### YOUR INSTRUCTIONS
Which of the lines below holds the string "from"? Copy every line that does.

Segment Start: DATA TO USE

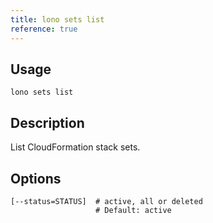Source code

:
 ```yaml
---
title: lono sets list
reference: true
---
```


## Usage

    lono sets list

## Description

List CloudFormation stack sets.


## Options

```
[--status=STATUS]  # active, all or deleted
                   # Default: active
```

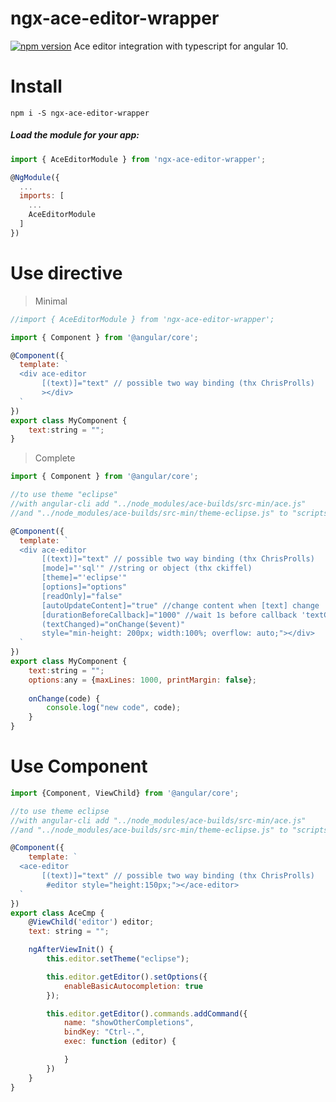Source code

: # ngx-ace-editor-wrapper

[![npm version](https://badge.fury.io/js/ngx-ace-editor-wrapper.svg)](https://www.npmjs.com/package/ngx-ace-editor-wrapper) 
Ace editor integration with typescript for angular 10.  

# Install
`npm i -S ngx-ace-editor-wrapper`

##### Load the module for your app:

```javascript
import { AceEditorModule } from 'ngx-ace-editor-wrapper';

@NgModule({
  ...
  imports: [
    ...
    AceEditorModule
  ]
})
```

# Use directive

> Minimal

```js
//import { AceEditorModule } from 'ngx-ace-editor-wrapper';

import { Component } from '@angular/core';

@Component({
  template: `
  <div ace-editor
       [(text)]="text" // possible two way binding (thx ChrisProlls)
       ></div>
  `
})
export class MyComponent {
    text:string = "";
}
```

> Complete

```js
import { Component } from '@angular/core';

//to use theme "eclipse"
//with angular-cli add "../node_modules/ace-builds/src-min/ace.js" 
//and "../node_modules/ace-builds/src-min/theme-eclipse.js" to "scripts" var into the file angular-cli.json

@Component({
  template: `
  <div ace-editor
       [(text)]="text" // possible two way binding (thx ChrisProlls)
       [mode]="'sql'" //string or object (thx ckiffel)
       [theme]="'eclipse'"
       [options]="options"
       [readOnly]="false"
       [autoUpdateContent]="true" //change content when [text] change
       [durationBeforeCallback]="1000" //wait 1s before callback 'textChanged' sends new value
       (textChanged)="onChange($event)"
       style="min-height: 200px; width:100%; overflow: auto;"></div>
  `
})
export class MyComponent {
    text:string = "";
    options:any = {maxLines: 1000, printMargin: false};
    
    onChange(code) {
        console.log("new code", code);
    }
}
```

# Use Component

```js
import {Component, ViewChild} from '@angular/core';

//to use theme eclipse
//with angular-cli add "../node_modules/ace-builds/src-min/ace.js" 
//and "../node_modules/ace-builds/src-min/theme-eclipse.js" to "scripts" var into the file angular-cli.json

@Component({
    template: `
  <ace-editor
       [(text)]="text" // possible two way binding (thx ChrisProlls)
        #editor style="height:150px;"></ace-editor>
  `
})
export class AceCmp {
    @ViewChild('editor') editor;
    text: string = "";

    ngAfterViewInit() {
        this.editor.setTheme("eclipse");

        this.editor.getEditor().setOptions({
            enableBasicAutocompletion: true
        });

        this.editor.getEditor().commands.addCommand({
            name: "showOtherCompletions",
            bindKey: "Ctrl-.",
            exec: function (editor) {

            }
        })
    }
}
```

Segment End: DATA TO USE

### WRITTEN REPLY
import { AceEditorModule } from 'ngx-ace-editor-wrapper';
//import { AceEditorModule } from 'ngx-ace-editor-wrapper';
import { Component } from '@angular/core';
import { Component } from '@angular/core';
import {Component, ViewChild} from '@angular/core';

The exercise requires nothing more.